Another BDC operator, Adamu Afeez, added, “We are looking for those to sell to us, but now, we don’t have the dollar to buy. If we don’t have one, we cannot sell.”
Ibrahim Abu, another BDC operator, described how the exchange rate had been fluctuating, with rates increasing from 1,175/$ in the morning to 1,190/$ by 2 p.m. on Friday. He expressed uncertainty about the rate for the upcoming week.
The devaluation of the naira has continued since the Central Bank of Nigeria (CBN) ordered lending institutions to allow the exchange rate to float freely in June. Prior to this, the naira traded at 471.67 naira per dollar on the official market on the FMDQ and 765 naira per dollar on the parallel market.
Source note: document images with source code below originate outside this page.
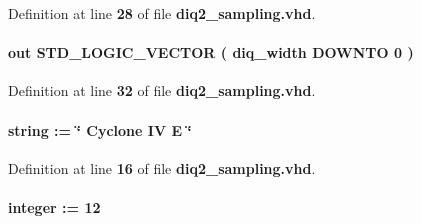Definition at line {\bf 28} of file {\bf diq2\+\_\+sampling.\+vhd}.

\paragraph[{data\+\_\+out\+\_\+l}]{ {\bfseries \textcolor{keywordflow}{out}\textcolor{vhdlchar}{ }} {\bfseries \textcolor{comment}{S\+T\+D\+\_\+\+L\+O\+G\+I\+C\+\_\+\+V\+E\+C\+T\+OR}\textcolor{vhdlchar}{ }\textcolor{vhdlchar}{(}\textcolor{vhdlchar}{ }\textcolor{vhdlchar}{ }\textcolor{vhdlchar}{ }\textcolor{vhdlchar}{ }{\bfseries {\bf diq\+\_\+width}} \textcolor{vhdlchar}{ }\textcolor{keywordflow}{D\+O\+W\+N\+TO}\textcolor{vhdlchar}{ }\textcolor{vhdlchar}{ } \textcolor{vhdldigit}{0} \textcolor{vhdlchar}{ }\textcolor{vhdlchar}{)}\textcolor{vhdlchar}{ }} \hspace{0.3cm}{\ttfamily [Port]}}\label{classdiq2__sampling_a7ea176563683dc76b4d22352e7844d89}


Definition at line {\bf 32} of file {\bf diq2\+\_\+sampling.\+vhd}.

\paragraph[{dev\+\_\+family}]{ {\bfseries \textcolor{vhdlchar}{ }} {\bfseries \textcolor{comment}{string}\textcolor{vhdlchar}{ }\textcolor{vhdlchar}{ }\textcolor{vhdlchar}{\+:}\textcolor{vhdlchar}{=}\textcolor{vhdlchar}{ }\textcolor{vhdlchar}{ }\textcolor{vhdlchar}{ }\textcolor{vhdlchar}{ }\textcolor{keyword}{\char`\"{} Cyclone I\+V E \char`\"{}}\textcolor{vhdlchar}{ }} \hspace{0.3cm}{\ttfamily [Generic]}}\label{classdiq2__sampling_a1314572919959082d23e5f98e64a0ce2}


Definition at line {\bf 16} of file {\bf diq2\+\_\+sampling.\+vhd}.

\paragraph[{diq\+\_\+width}]{ {\bfseries \textcolor{vhdlchar}{ }} {\bfseries \textcolor{comment}{integer}\textcolor{vhdlchar}{ }\textcolor{vhdlchar}{ }\textcolor{vhdlchar}{\+:}\textcolor{vhdlchar}{=}\textcolor{vhdlchar}{ }\textcolor{vhdlchar}{ } \textcolor{vhdldigit}{12} \textcolor{vhdlchar}{ }} \hspace{0.3cm}{\ttfamily [Generic]}}\label{classdiq2__sampling_a72012255b2336a3619392835aa664f99}


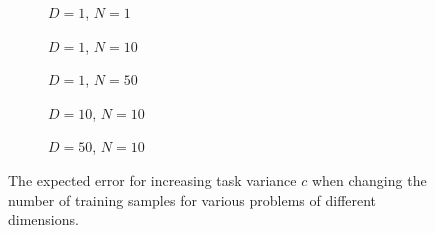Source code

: \begin{figure}[!h]
  \centering
    \begin{subfigure}{0.33\textwidth}
      \centering
      \caption{$D=1$, $N=1$}
      \label{fig:linear-c-N-1-D-1}
    \end{subfigure}
    \begin{subfigure}{0.33\textwidth}
      \centering
      \caption{$D=1$, $N=10$}
      \label{fig:linear-c-N-10-D-1}
    \end{subfigure}
    \begin{subfigure}{0.33\textwidth}
      \centering
      \caption{$D=1$, $N=50$}
      \label{fig:linear-c-N-50-D-1}
    \end{subfigure}

    \begin{subfigure}{0.33\textwidth}
      \centering
      \caption{$D=10$, $N=10$}
      \label{fig:linear-c-N-10-D-10}
    \end{subfigure}
    \begin{subfigure}{0.33\textwidth}
      \centering
      \caption{$D=50$, $N=10$}
      \label{fig:linear-c-N-10-D-50}
    \end{subfigure}  

  \caption{The expected error for increasing task variance $c$ when changing the number of training samples for various problems of different dimensions.}
  \label{fig:linear-c}
\end{figure}

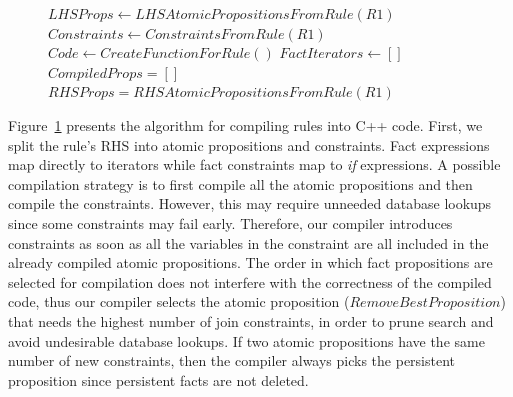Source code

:\begin{figure}
\begin{algorithm}[H]
 $LHSProps \longleftarrow LHSAtomicPropositionsFromRule(R1)$\;
 $Constraints \longleftarrow ConstraintsFromRule(R1)$\;
 $Code \longleftarrow CreateFunctionForRule()$\;
 $FactIterators \longleftarrow []$\;
 $CompiledProps = []$\;
 $RHSProps = RHSAtomicPropositionsFromRule(R1)$\;
\end{algorithm}
 \label{alg:compile_rule}
\end{figure}

Figure~\ref{alg:compile_rule} presents the algorithm for compiling rules into
C++ code. First, we split the rule's RHS into atomic propositions and
constraints. Fact expressions map directly to iterators while fact constraints
map to \emph{if} expressions. A possible compilation strategy is to first
compile all the atomic propositions and then compile the constraints. However,
this may require unneeded database lookups since some constraints may fail
early.  Therefore, our compiler introduces constraints as soon as all the
variables in the constraint are all included in the already compiled atomic
propositions. The order in which fact propositions are selected for compilation
does not interfere with the correctness of the compiled code, thus our compiler
selects the atomic proposition ($RemoveBestProposition$) that needs the highest
number of join constraints, in order to prune search and avoid undesirable
database lookups. If two atomic propositions have the same number of new
constraints, then the compiler always picks the persistent proposition since
persistent facts are not deleted.

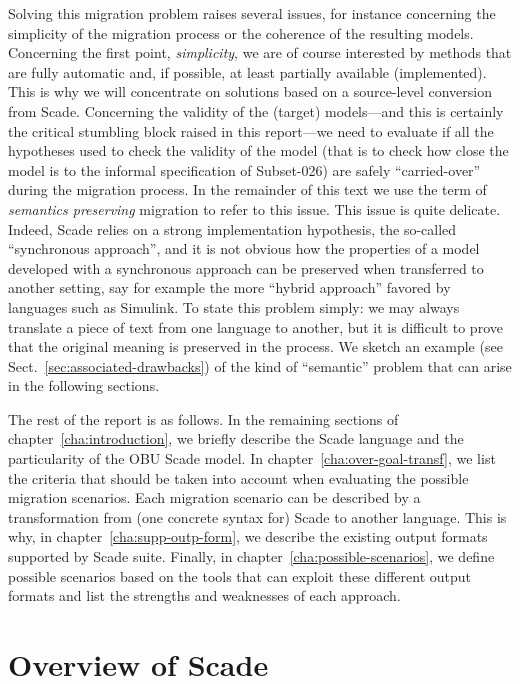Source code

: \documentclass{template/openetcs_report}
\begin{document}
Solving this migration problem raises several issues, for instance
concerning the simplicity of the migration process or the coherence of
the resulting models. Concerning the first point, \emph{simplicity},
we are of course interested by methods that are fully automatic and,
if possible, at least partially available (implemented). This is why
we will concentrate on solutions based on a source-level conversion
from Scade. Concerning the validity of the (target) models---and this
is certainly the critical stumbling block raised in this report---we
need to evaluate if all the hypotheses used to check the validity of
the model (that is to check how close the model is to the informal
specification of Subset-026) are safely ``carried-over'' during the
migration process. In the remainder of this text we use the term of
\emph{semantics preserving} migration to refer to this issue. This
issue is quite delicate. Indeed, Scade relies on a strong
implementation hypothesis, the so-called ``synchronous approach'', and
it is not obvious how the properties of a model developed with a
synchronous approach can be preserved when transferred to another
setting, say for example the more ``hybrid approach'' favored by
languages such as Simulink. To state this problem simply: we may
always translate a piece of text from one language to another, but it
is difficult to prove that the original meaning is preserved in the
process. We sketch an example (see
Sect.~\ref{sec:associated-drawbacks}) of the kind of ``semantic''
problem that can arise in the following sections.

The rest of the report is as follows. In the remaining sections of
chapter~\ref{cha:introduction}, we briefly describe the Scade language
and the particularity of the OBU Scade model. In
chapter~\ref{cha:over-goal-transf}, we list the criteria that should
be taken into account when evaluating the possible migration
scenarios. Each migration scenario can be described by a
transformation from (one concrete syntax for) Scade to another
language. This is why, in chapter~\ref{cha:supp-outp-form}, we
describe the existing output formats supported by Scade
suite. Finally, in chapter~\ref{cha:possible-scenarios}, we define
possible scenarios based on the tools that can exploit these different
output formats and list the strengths and weaknesses of each approach.


\section{Overview of Scade}
\end{document}
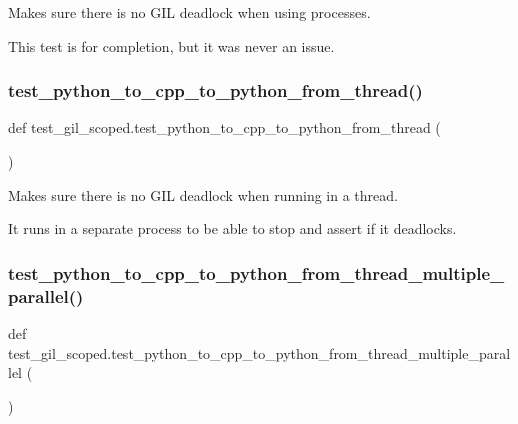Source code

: \begin{DoxyVerb}Makes sure there is no GIL deadlock when using processes.

This test is for completion, but it was never an issue.
\end{DoxyVerb}
 \mbox{\label{namespacetest__gil__scoped_ac54f4e3b85ef926abdcaef7eb30da388}} 
\subsubsection{\texorpdfstring{test\_python\_to\_cpp\_to\_python\_from\_thread()}{test\_python\_to\_cpp\_to\_python\_from\_thread()}}
{\footnotesize\ttfamily def test\+\_\+gil\+\_\+scoped.\+test\+\_\+python\+\_\+to\+\_\+cpp\+\_\+to\+\_\+python\+\_\+from\+\_\+thread (\begin{DoxyParamCaption}{ }\end{DoxyParamCaption})}

\begin{DoxyVerb}Makes sure there is no GIL deadlock when running in a thread.

It runs in a separate process to be able to stop and assert if it deadlocks.
\end{DoxyVerb}
 \mbox{\label{namespacetest__gil__scoped_a888e2a5b3e2e85735b366cedcb36b949}} 
\subsubsection{\texorpdfstring{test\_python\_to\_cpp\_to\_python\_from\_thread\_multiple\_parallel()}{test\_python\_to\_cpp\_to\_python\_from\_thread\_multiple\_parallel()}}
{\footnotesize\ttfamily def test\+\_\+gil\+\_\+scoped.\+test\+\_\+python\+\_\+to\+\_\+cpp\+\_\+to\+\_\+python\+\_\+from\+\_\+thread\+\_\+multiple\+\_\+parallel (\begin{DoxyParamCaption}{ }\end{DoxyParamCaption})}

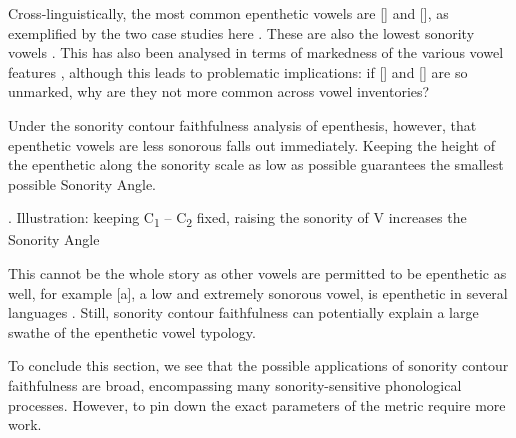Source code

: \documentclass[12pt]{article}
\begin{document}
\bigskip

 Cross-linguistically, the most common epenthetic vowels are [] and [], as exemplified by the two case studies here \citep{lombardi.2002}. These are also the lowest sonority vowels \citep{parker.2002}. This has also been analysed in terms of markedness of the various vowel features \citep{lombardi.2002}, although this leads to problematic implications: if [] and [] are so unmarked, why are they not more common across vowel inventories?

Under the sonority contour faithfulness analysis of epenthesis, however, that epenthetic vowels are less sonorous falls out immediately. Keeping the height of the epenthetic along the sonority scale as low as possible guarantees the smallest possible {\sc Sonority Angle}.

\ex. Illustration: keeping C\textsubscript{1} -- C\textsubscript{2} fixed, raising the sonority of V increases the {\sc Sonority Angle}

\begin{center}
\end{center}

This cannot be the whole story as other vowels are permitted to be epenthetic as well, for example [a], a low and extremely sonorous vowel, is epenthetic in several languages \citep{lombardi.2002}. Still, sonority contour faithfulness can potentially explain a large swathe of the epenthetic vowel typology.

\bigskip

To conclude this section, we see that the possible applications of sonority contour faithfulness are broad, encompassing many sonority-sensitive phonological processes. However, to pin down the exact parameters of the metric require more work.
\end{document}
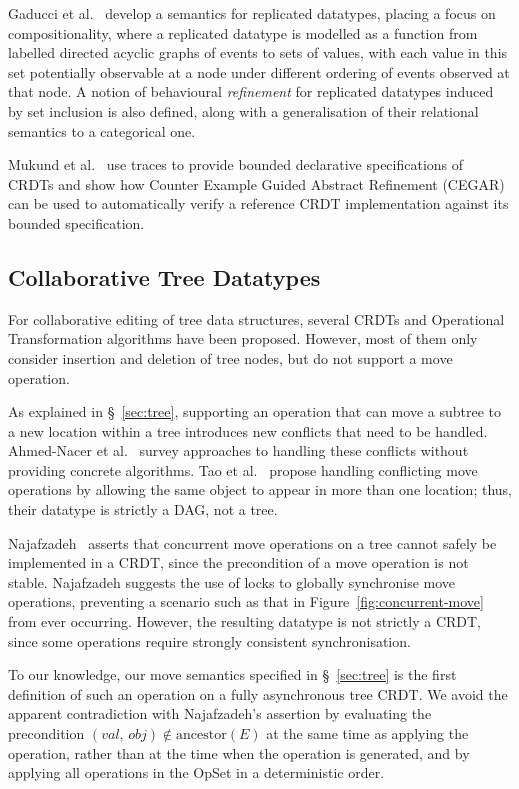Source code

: Gaducci et al.~\cite{DBLP:conf/coordination/GadducciMR17} develop a semantics for replicated datatypes, placing a focus on compositionality, where a replicated datatype is modelled as a function from labelled directed acyclic graphs of events to sets of values, with each value in this set potentially observable at a node under different ordering of events observed at that node.
A notion of behavioural \emph{refinement} for replicated datatypes induced by set inclusion is also defined, along with a generalisation of their relational semantics to a categorical one.

Mukund et al.~\cite{DBLP:conf/atva/MukundRS15} use traces to provide bounded declarative specifications of CRDTs and show how Counter Example Guided Abstract Refinement (CEGAR) can be used to automatically verify a reference CRDT implementation against its bounded specification.

\subsection{Collaborative Tree Datatypes}

For collaborative editing of tree data structures, several CRDTs \cite{Martin:2010ih,Kleppmann:2016ve} and Operational Transformation algorithms \cite{Jungnickel:2016cb,Ignat:2003jy,Davis:2002iv} have been proposed.
However, most of them only consider insertion and deletion of tree nodes, but do not support a move operation.

As explained in \S~\ref{sec:tree}, supporting an operation that can move a subtree to a new location within a tree introduces new conflicts that need to be handled.
Ahmed-Nacer et al.~\cite{AhmedNacer:2012us} survey approaches to handling these conflicts without providing concrete algorithms.
Tao et al.~\cite{Tao:2015gd} propose handling conflicting move operations by allowing the same object to appear in more than one location; thus, their datatype is strictly a DAG, not a tree.

Najafzadeh~\cite{Najafzadeh:2017vk} asserts that concurrent move operations on a tree cannot safely be implemented in a CRDT, since the precondition of a move operation is not stable.
Najafzadeh suggests the use of locks to globally synchronise move operations, preventing a scenario such as that in Figure~\ref{fig:concurrent-move} from ever occurring.
However, the resulting datatype is not strictly a CRDT, since some operations require strongly consistent synchronisation.

To our knowledge, our move semantics specified in \S~\ref{sec:tree} is the first definition of such an operation on a fully asynchronous tree CRDT.
We avoid the apparent contradiction with Najafzadeh's assertion by evaluating the precondition $(\mathit{val},\, \mathit{obj}) \notin \mathrm{ancestor}(E)$ at the same time as applying the operation, rather than at the time when the operation is generated, and by applying all operations in the OpSet in a deterministic order.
Dr. Aminu Gwadabe, the President of the Association of Bureaux De Change Operators of Nigeria, stressed the importance of BDCs in achieving a stable and strong exchange rate in Nigeria. He emphasized that the challenges facing the forex market and the depreciation of the naira require the collective effort of all stakeholders.
Gwadabe stated, “The continuous depreciation of the naira in official and parallel markets does not benefit the BDCs and the domestic economy. Hence, steps should be taken to reverse the trend and strengthen the local currency for maximum economic impact.”
He also highlighted the need for BDCs to be involved in providing solutions to the ongoing volatility in exchange rates, alongside measures taken by the central bank to address the exchange rate gaps. Gwadabe acknowledged that market illiquidity remains a significant concern for the BDC sector and expressed displeasure with unlicensed forex dealers engaged in speculative activities that harm the sub-sector’s image.